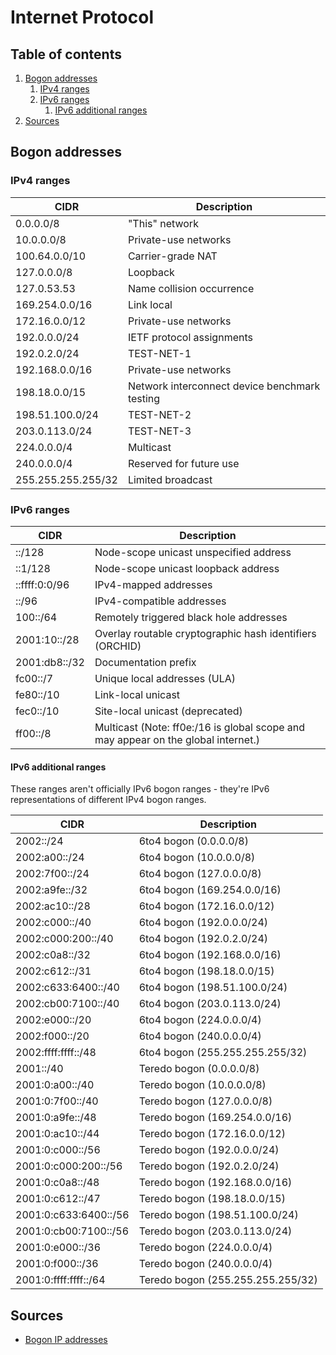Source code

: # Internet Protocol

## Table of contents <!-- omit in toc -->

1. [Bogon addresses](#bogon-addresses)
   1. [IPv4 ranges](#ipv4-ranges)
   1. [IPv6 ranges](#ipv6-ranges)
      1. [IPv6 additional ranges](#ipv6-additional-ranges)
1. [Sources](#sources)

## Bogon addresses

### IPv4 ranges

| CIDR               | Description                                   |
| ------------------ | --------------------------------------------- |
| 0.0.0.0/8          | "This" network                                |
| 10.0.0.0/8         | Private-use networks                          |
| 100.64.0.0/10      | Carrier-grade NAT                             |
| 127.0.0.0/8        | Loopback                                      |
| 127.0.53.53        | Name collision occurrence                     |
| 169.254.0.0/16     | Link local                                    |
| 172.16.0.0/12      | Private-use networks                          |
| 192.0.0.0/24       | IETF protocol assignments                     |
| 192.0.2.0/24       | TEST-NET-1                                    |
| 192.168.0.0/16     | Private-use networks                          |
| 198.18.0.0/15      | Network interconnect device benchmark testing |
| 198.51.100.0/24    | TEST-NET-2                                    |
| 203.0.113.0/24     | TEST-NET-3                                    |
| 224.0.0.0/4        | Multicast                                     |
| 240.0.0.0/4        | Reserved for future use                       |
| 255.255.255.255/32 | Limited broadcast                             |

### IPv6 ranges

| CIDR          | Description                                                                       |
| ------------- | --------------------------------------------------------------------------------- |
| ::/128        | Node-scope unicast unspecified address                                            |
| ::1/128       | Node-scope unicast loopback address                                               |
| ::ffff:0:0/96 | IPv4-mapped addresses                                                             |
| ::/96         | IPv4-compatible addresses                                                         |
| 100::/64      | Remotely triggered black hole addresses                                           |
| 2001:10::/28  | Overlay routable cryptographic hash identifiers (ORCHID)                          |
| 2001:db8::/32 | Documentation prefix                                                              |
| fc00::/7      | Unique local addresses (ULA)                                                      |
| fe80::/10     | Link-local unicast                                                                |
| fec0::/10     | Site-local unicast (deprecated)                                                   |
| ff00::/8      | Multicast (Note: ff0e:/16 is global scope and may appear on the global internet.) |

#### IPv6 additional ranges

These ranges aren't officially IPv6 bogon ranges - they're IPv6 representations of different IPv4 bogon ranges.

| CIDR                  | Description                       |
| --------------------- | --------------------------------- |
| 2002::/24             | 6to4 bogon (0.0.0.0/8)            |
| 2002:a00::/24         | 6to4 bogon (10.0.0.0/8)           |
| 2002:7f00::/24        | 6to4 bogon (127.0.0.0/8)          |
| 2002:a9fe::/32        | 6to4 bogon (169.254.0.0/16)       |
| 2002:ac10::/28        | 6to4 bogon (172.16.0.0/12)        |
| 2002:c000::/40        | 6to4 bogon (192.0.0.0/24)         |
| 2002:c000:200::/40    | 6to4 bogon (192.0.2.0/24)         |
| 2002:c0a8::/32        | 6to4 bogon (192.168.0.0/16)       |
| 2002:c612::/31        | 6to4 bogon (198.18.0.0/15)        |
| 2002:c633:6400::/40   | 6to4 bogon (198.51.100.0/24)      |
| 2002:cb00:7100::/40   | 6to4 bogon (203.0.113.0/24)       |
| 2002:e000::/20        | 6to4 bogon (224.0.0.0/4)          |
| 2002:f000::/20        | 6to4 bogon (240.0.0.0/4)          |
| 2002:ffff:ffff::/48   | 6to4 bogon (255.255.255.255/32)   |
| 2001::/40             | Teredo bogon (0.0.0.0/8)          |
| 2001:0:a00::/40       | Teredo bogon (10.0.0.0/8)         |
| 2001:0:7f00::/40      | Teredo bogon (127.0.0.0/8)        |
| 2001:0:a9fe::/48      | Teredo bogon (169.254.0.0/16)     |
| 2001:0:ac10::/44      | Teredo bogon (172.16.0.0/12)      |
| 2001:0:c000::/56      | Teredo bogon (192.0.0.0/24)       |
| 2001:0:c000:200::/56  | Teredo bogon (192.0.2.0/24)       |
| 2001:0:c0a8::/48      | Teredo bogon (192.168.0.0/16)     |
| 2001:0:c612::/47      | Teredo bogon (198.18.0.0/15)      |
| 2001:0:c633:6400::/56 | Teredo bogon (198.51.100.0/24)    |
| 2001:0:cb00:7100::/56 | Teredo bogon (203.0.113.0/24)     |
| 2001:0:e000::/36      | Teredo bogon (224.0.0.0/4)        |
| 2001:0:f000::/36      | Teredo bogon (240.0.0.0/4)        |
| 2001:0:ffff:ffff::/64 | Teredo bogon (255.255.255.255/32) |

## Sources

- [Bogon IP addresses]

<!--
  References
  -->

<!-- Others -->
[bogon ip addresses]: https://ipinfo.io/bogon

=-=-=

Give the listing again word for word. Skip any pictures.

Source code

: # Internet Protocol

## Table of contents <!-- omit in toc -->

1. [Bogon addresses](#bogon-addresses)
   1. [IPv4 ranges](#ipv4-ranges)
   1. [IPv6 ranges](#ipv6-ranges)
      1. [IPv6 additional ranges](#ipv6-additional-ranges)
1. [Sources](#sources)

## Bogon addresses

### IPv4 ranges

| CIDR               | Description                                   |
| ------------------ | --------------------------------------------- |
| 0.0.0.0/8          | "This" network                                |
| 10.0.0.0/8         | Private-use networks                          |
| 100.64.0.0/10      | Carrier-grade NAT                             |
| 127.0.0.0/8        | Loopback                                      |
| 127.0.53.53        | Name collision occurrence                     |
| 169.254.0.0/16     | Link local                                    |
| 172.16.0.0/12      | Private-use networks                          |
| 192.0.0.0/24       | IETF protocol assignments                     |
| 192.0.2.0/24       | TEST-NET-1                                    |
| 192.168.0.0/16     | Private-use networks                          |
| 198.18.0.0/15      | Network interconnect device benchmark testing |
| 198.51.100.0/24    | TEST-NET-2                                    |
| 203.0.113.0/24     | TEST-NET-3                                    |
| 224.0.0.0/4        | Multicast                                     |
| 240.0.0.0/4        | Reserved for future use                       |
| 255.255.255.255/32 | Limited broadcast                             |

### IPv6 ranges

| CIDR          | Description                                                                       |
| ------------- | --------------------------------------------------------------------------------- |
| ::/128        | Node-scope unicast unspecified address                                            |
| ::1/128       | Node-scope unicast loopback address                                               |
| ::ffff:0:0/96 | IPv4-mapped addresses                                                             |
| ::/96         | IPv4-compatible addresses                                                         |
| 100::/64      | Remotely triggered black hole addresses                                           |
| 2001:10::/28  | Overlay routable cryptographic hash identifiers (ORCHID)                          |
| 2001:db8::/32 | Documentation prefix                                                              |
| fc00::/7      | Unique local addresses (ULA)                                                      |
| fe80::/10     | Link-local unicast                                                                |
| fec0::/10     | Site-local unicast (deprecated)                                                   |
| ff00::/8      | Multicast (Note: ff0e:/16 is global scope and may appear on the global internet.) |

#### IPv6 additional ranges

These ranges aren't officially IPv6 bogon ranges - they're IPv6 representations of different IPv4 bogon ranges.

| CIDR                  | Description                       |
| --------------------- | --------------------------------- |
| 2002::/24             | 6to4 bogon (0.0.0.0/8)            |
| 2002:a00::/24         | 6to4 bogon (10.0.0.0/8)           |
| 2002:7f00::/24        | 6to4 bogon (127.0.0.0/8)          |
| 2002:a9fe::/32        | 6to4 bogon (169.254.0.0/16)       |
| 2002:ac10::/28        | 6to4 bogon (172.16.0.0/12)        |
| 2002:c000::/40        | 6to4 bogon (192.0.0.0/24)         |
| 2002:c000:200::/40    | 6to4 bogon (192.0.2.0/24)         |
| 2002:c0a8::/32        | 6to4 bogon (192.168.0.0/16)       |
| 2002:c612::/31        | 6to4 bogon (198.18.0.0/15)        |
| 2002:c633:6400::/40   | 6to4 bogon (198.51.100.0/24)      |
| 2002:cb00:7100::/40   | 6to4 bogon (203.0.113.0/24)       |
| 2002:e000::/20        | 6to4 bogon (224.0.0.0/4)          |
| 2002:f000::/20        | 6to4 bogon (240.0.0.0/4)          |
| 2002:ffff:ffff::/48   | 6to4 bogon (255.255.255.255/32)   |
| 2001::/40             | Teredo bogon (0.0.0.0/8)          |
| 2001:0:a00::/40       | Teredo bogon (10.0.0.0/8)         |
| 2001:0:7f00::/40      | Teredo bogon (127.0.0.0/8)        |
| 2001:0:a9fe::/48      | Teredo bogon (169.254.0.0/16)     |
| 2001:0:ac10::/44      | Teredo bogon (172.16.0.0/12)      |
| 2001:0:c000::/56      | Teredo bogon (192.0.0.0/24)       |
| 2001:0:c000:200::/56  | Teredo bogon (192.0.2.0/24)       |
| 2001:0:c0a8::/48      | Teredo bogon (192.168.0.0/16)     |
| 2001:0:c612::/47      | Teredo bogon (198.18.0.0/15)      |
| 2001:0:c633:6400::/56 | Teredo bogon (198.51.100.0/24)    |
| 2001:0:cb00:7100::/56 | Teredo bogon (203.0.113.0/24)     |
| 2001:0:e000::/36      | Teredo bogon (224.0.0.0/4)        |
| 2001:0:f000::/36      | Teredo bogon (240.0.0.0/4)        |
| 2001:0:ffff:ffff::/64 | Teredo bogon (255.255.255.255/32) |

## Sources

- [Bogon IP addresses]

<!--
  References
  -->

<!-- Others -->
[bogon ip addresses]: https://ipinfo.io/bogon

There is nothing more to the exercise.